DULAC, LOUISIANA — Some days the only people she serves are wayward journalists and well meaning volunteers come down to south Louisiana after the nation’s worst oil spill. Some days not even the journalists or volunteers come. The locals have long since abandoned her restaurant.
In the early afternoon Lois Salinas, 69, owner and sole worker at Annie’s Restaurant in Dulac, Louisiana sits alone on her back porch, which overlooks the swelling Grand Caillou Bayou (pronounced KAI-U). Ms. Salinas is a Houma Native American and her people have been fishing, working and living on Grand Caillou Bayou since before the Anglo or French speaking white man arrived. Now Salinas (or as she is known in her community, Ms. Lois) ponders the slow destruction of her culture.
“One thing that makes me sad is that my grandkids and great-grandkids won’t have a chance to see this culture… one day it’s all gonna be gone,” Ms. Lois laments, staring fatalistically at the full Grand Caillou Bayou.
The dual processes of salt water intrusion into south Louisiana’s coast line (happening ever since the Mississippi River was dammed in the early 1930s) and the BP oil spill in the Gulf of Mexico have destroyed or disabled much of the coastline and fishing lands of south Louisiana. Both of these developments have given many in south Louisiana a bleak outlook on the future.
Recently oil from BP’s Deepwater Horizon leek has been sighted as close as 30 miles from Dulac. Given this proximity much of the area fishing has been closed. The loss of fishing traffic up and down Grand Caillou Bayou has meant a sharp decline in business for Ms. Lois.

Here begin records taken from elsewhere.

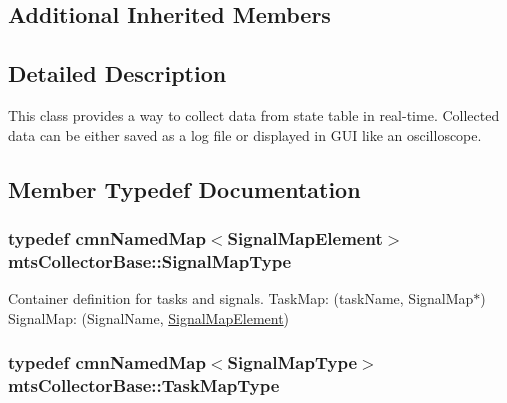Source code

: \subsection*{Additional Inherited Members}


\subsection{Detailed Description}
This class provides a way to collect data from state table in real-\/time. Collected data can be either saved as a log file or displayed in G\-U\-I like an oscilloscope. 

\subsection{Member Typedef Documentation}
\hypertarget{classmts_collector_base_ad4d928af971d864065a9a6d9650a4050}{
\subsubsection[{Signal\-Map\-Type}]{\setlength{\rightskip}{0pt plus 5cm}typedef {\bf cmn\-Named\-Map}$<${\bf Signal\-Map\-Element}$>$ {\bf mts\-Collector\-Base\-::\-Signal\-Map\-Type}\hspace{0.3cm}{\ttfamily [protected]}}}\label{classmts_collector_base_ad4d928af971d864065a9a6d9650a4050}
Container definition for tasks and signals. Task\-Map\-: (task\-Name, Signal\-Map$\ast$) Signal\-Map\-: (Signal\-Name, \hyperlink{classmts_collector_base_1_1_signal_map_element}{Signal\-Map\-Element}) \hypertarget{classmts_collector_base_a6b47b3df8797f600ac9791640561f035}{
\subsubsection[{Task\-Map\-Type}]{\setlength{\rightskip}{0pt plus 5cm}typedef {\bf cmn\-Named\-Map}$<${\bf Signal\-Map\-Type}$>$ {\bf mts\-Collector\-Base\-::\-Task\-Map\-Type}\hspace{0.3cm}{\ttfamily [protected]}}}\label{classmts_collector_base_a6b47b3df8797f600ac9791640561f035}


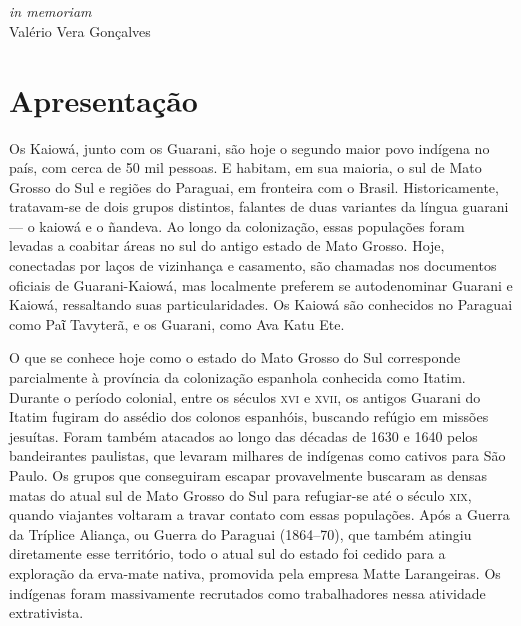\chapter*{}
\thispagestyle{empty}

\vfill
\begin{flushright}
\small
\textit{in memoriam}\\
Valério Vera Gonçalves
\end{flushright}

\chapter{Apresentação}

Os Kaiowá, junto com os Guarani, são hoje o segundo maior povo indígena
no país, com cerca de 50 mil pessoas. E habitam, em sua maioria, o sul
de Mato Grosso do Sul e regiões do Paraguai, em fronteira com o Brasil.
Historicamente, tratavam-se de dois grupos distintos, falantes de duas
variantes da língua guarani --- o kaiowá e o ñandeva. Ao longo da
colonização, essas populações foram levadas a coabitar áreas no
sul do antigo estado de Mato Grosso. Hoje, conectadas por laços de
vizinhança e casamento, são chamadas nos documentos oficiais de
Guarani-Kaiowá, mas localmente preferem se autodenominar Guarani e
Kaiowá, ressaltando suas particularidades. Os Kaiowá são conhecidos no
Paraguai como Paῖ Tavyterã, e os Guarani, como Ava Katu Ete.

O que se conhece hoje como o estado do Mato Grosso do Sul corresponde
parcialmente à província da colonização espanhola conhecida como Itatim.
Durante o período colonial, entre os séculos \textsc{xvi} e \textsc{xvii}, os antigos
Guarani do Itatim fugiram do assédio dos colonos espanhóis, buscando
refúgio em missões jesuítas. Foram também atacados ao longo das décadas
de 1630 e 1640 pelos bandeirantes paulistas, que levaram milhares de indígenas como cativos para São Paulo. Os grupos que conseguiram escapar
provavelmente buscaram as densas matas do atual sul de Mato Grosso do
Sul para refugiar-se até o século \textsc{xix}, quando viajantes voltaram a
travar contato com essas populações. Após a Guerra da Tríplice Aliança,
ou Guerra do Paraguai (1864--70), que também atingiu diretamente esse
território, todo o atual sul do estado foi cedido para a exploração da
erva-mate nativa, promovida pela empresa Matte Larangeiras. Os indígenas
foram massivamente recrutados como trabalhadores nessa atividade
extrativista.

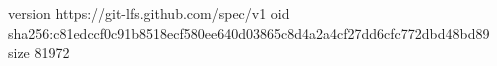 version https://git-lfs.github.com/spec/v1
oid sha256:c81edccf0c91b8518ecf580ee640d03865c8d4a2a4cf27dd6cfc772dbd48bd89
size 81972
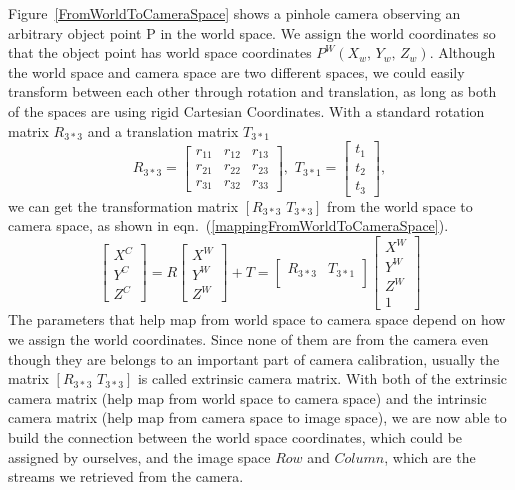 Figure~\ref{FromWorldToCameraSpace} shows a pinhole camera observing an arbitrary object point P in the world  space. We assign the world coordinates so that the object point has world space coordinates \(P^W(X_w, \, Y_w, \, Z_w)\). Although the world space and camera space are two different spaces, we could easily transform between each other through rotation and translation, as long as both of the spaces are using rigid Cartesian Coordinates. With a standard rotation matrix \(R_{3*3}\) and a translation matrix \(T_{3*1}\)
%
\begin{equation}
R_{3*3}%
=  \begin{bmatrix} 
r_{11} & r_{12} & r_{13} \\
r_{21} & r_{22} & r_{23} \\
r_{31} & r_{32} & r_{33}
 \end{bmatrix}%
, \, \, 
T_{3*1}%
=  \begin{bmatrix} 
t_{1} \\
t_{2} \\
t_{3}
 \end{bmatrix} ,%
\label{rotationTranslationMatrixRT}
\end{equation}%
%
we can get the transformation matrix \([R_{3*3} \,\, T_{3*3}]\) from the world space to camera space, as shown in eqn.~(\ref{mappingFromWorldToCameraSpace}).
%
\begin{equation}
\begin{bmatrix} 
X^{C} \\
Y^{C} \\
Z^{C}
 \end{bmatrix}%
=  R \begin{bmatrix} 
X^{W} \\
Y^{W} \\
Z^{W}
 \end{bmatrix}%
 + T
=
\begin{bmatrix} 
R_{3*3} & T_{3*1} \\
\end{bmatrix}%
 \begin{bmatrix} 
X^{W} \\
Y^{W} \\
Z^{W} \\
1
 \end{bmatrix}%
\label{mappingFromWorldToCameraSpace}
\end{equation}%
%
%
%
The parameters that help map from world space to camera space depend on how we assign the world coordinates. Since none of them are from the camera even though they are belongs to an important part of camera calibration, usually the matrix \([R_{3*3} \,\, T_{3*3}]\) is called extrinsic camera matrix. With both of the extrinsic camera matrix (help map from world space to camera space) and the intrinsic camera matrix (help map from camera space to image space), we are now able to build the connection between the world space coordinates, which could be assigned by ourselves, and the image space \(Row\) and \(Column\), which are the streams we retrieved from the camera. 
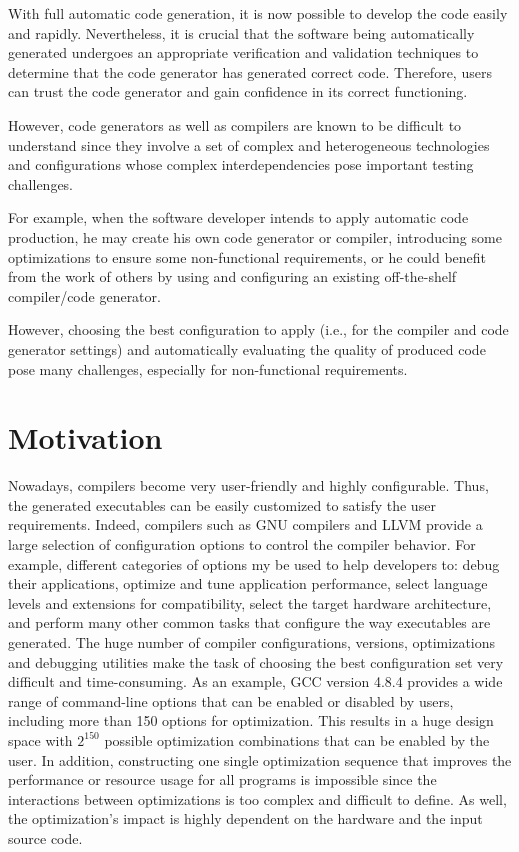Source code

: With full automatic code generation, it is now possible to develop the code easily and rapidly. Nevertheless, it is crucial that the software being automatically generated undergoes an appropriate verification and validation techniques to determine that the code generator has generated correct code. Therefore, users can trust the code generator and gain confidence in its correct functioning.

However, code generators as well as compilers are known to be difficult to understand since they involve a set of complex and heterogeneous technologies and configurations whose complex interdependencies pose important testing challenges. 

For example, when the software developer intends to apply automatic code production, he may create his own code generator or compiler, introducing some optimizations to ensure some non-functional requirements, or he could benefit from the work of others by using and configuring an existing off-the-shelf compiler/code generator. 

However, choosing the best configuration to apply (i.e., for the compiler and code generator settings) and automatically evaluating the quality of produced code pose many challenges, especially for non-functional requirements.


\section{Motivation}

Nowadays, compilers become very user-friendly and highly configurable\cite{fursin2008milepost}. Thus, the generated executables can be easily customized to satisfy the user requirements. Indeed, compilers such as GNU compilers and LLVM provide a large selection of configuration options to control the compiler behavior. For example, different categories of options my be used to help developers to: debug their applications, optimize and tune application performance, select language levels and extensions for compatibility, select the target hardware architecture, and perform many other common tasks that configure the way executables are generated.
The huge number of compiler configurations, versions, optimizations and debugging utilities make the task of choosing the best configuration set very difficult and time-consuming. As an example, GCC version 4.8.4 provides a wide range of command-line options that can be enabled or disabled by users, including more than 150 options for optimization. This results in a huge design space with $2^{150}$ possible optimization combinations that can be enabled by the user. In addition, constructing one single optimization sequence that improves the performance or resource usage for all programs is impossible since the interactions between optimizations is too complex and difficult to define. As well, the optimization's impact is highly dependent on the hardware and the input source code.


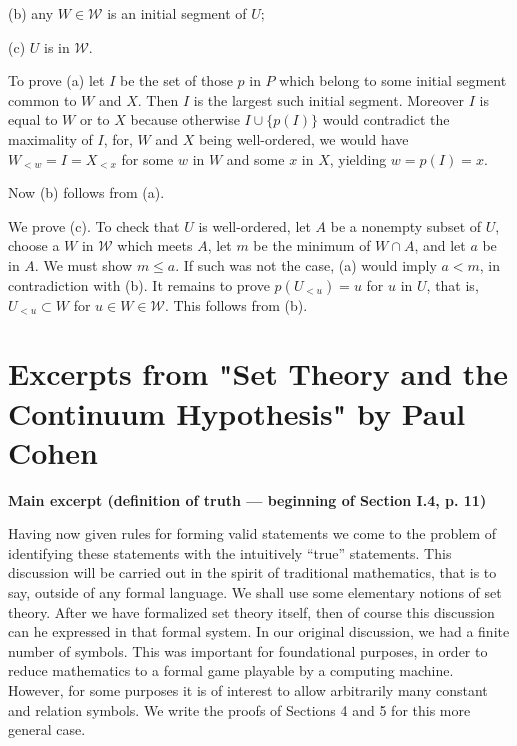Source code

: \documentclass[12pt]{article}
\begin{document}
(b) any $W\in\mathcal W$ is an initial segment of $U$; 

(c) $U$ is in $\mathcal W$.

To prove (a) let $I$ be the set of those $p$ in $P$ which belong to some initial segment common to $W$ and $X$. Then $I$ is the largest such initial segment. Moreover $I$ is equal to $W$ or to $X$ because otherwise $I\cup\{p(I)\}$ would contradict the maximality of $I$, for, $W$ and $X$ being well-ordered, we would have $W_{<w}=I=X_{<x}$ for some $w$ in $W$ and some $x$ in $X$, yielding $w=p(I)=x$. 

Now (b) follows from (a). 

We prove (c). To check that $U$ is well-ordered, let $A$ be a nonempty subset of $U$, choose a $W$ in $\mathcal W$ which meets $A$, let $m$ be the minimum of $W\cap A$, and let $a$ be in $A$. We must show $m\le a$. If such was not the case, (a) would imply $a<m$, in contradiction with (b). It remains to prove $p(U_{<u})=u$ for $u$ in $U$, that is, $U_{<u}\subset W$ for $u\in W\in\mathcal W$. This follows from (b). 

\newpage 

\section{Excerpts from "Set Theory and the Continuum Hypothesis" by Paul Cohen} 

\centerline{\textbf{Main excerpt (definition of truth --- beginning of Section I.4, p. 11)}}

Having now given rules for forming valid statements we come to the problem of identifying these statements with the intuitively ``true'' statements. This discussion will be carried out in the spirit of traditional mathematics, that is to say, outside of any formal language. We shall use some elementary notions of set theory. After we have formalized set theory itself, then of course this discussion can he expressed in that formal system. In our original discussion, we had a finite number of symbols. This was important for foundational purposes, in order to reduce mathematics to a formal game playable by a computing machine. However, for some purposes it is of interest to allow arbitrarily many constant and relation symbols. We write the proofs of Sections 4 and 5 for this more general case.
\end{document}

Normally at this time of year scores of boats would pass Ms. Lois’ restaurant on Grand Caillou Bayou going out into the wetlands and coast to fish and shrimp. Ms. Lois explains, “They used to stop and chat with me and order a hamburger or get a drink. Now, since the oil spill, there is very little boat traffic.”
While all races and peoples of Dulac are affected by the BP oil spill in the Gulf of Mexico, the Houma Native Americans have been hit especially hard. It has only been since 1967 that the Houma people have been able to attend and complete high school with area Whites and African Americans. Because of this historic lack of education, poverty is endemic throughout much the Houma community. “Most Houma found it easier to work on a boat or in the oil and natural gas industry than to own their own boats or move up the corporate ladder,” relates United Methodist Pastor Kirby Verret of Dulac, 63, a Houma Native American.
Up the road from Ms. Lois’ restaurant a Native American mass is held at Holy Family Catholic Church. The service is a communal prayer for the coast and the lands traditionally inhabited by the Houma. Near the alter a Houma drum circle beats a rhythm while at the pulpit a Houma woman says 10 Hail Marys, 10 Our Fathers and then entreats God to protect their homeland and homewaters. Holy herbs are burnt and presented to the congregation. Dancers in Houma clothes dance. Catholic priests sermonize in English and French. (French is the language the Houma first adopted as a trade language and then — over time — as a native language.)
Back at Annie’s Restaurant Ms. Lois says she and her family are lucky. She owns the restaurant which was handed down to her by her mother (her mother was named Annie, the namesake of Anne’s Restaurant). “My children have good jobs and they like to come out and visit me. They like that I run my own business,” Ms. Lois states, “but they don’t want to do this job.”
Representatives from the U.S. Small Business Administration have approached Ms. Lois and explained that she is eligible for a loan to help raise the height of her restaurant in order to protect it in case of floods, hurricanes and coastal erosion. Yet, Ms. Lois feels that without an heir to pass the restaurant on to, “…taking a 30 year (S.B.A.) loan makes no sense… I’m in good health as far as I know but who knows what the future holds?”
And who knows what the next hurricane might bring?
Millions of barrels of oil sit stagnant on the Gulf or have been pushed down to the seabed by dispersants. Were a storm or hurricane to come ashore anytime this summer low lying communities like Dulac will be at risk of oil contamination. Says Ms. Lois, “With a hurricane, you wash out, come back, rebuild… but with oil (contamination) it could take years to get it all cleaned up.”
Oil contamination coming with a hurricane is the sum of all fears for the people of this bayou land. Still with faith and resolve the Houma people stay here unshaken. They reason, without this place where else can their culture survive?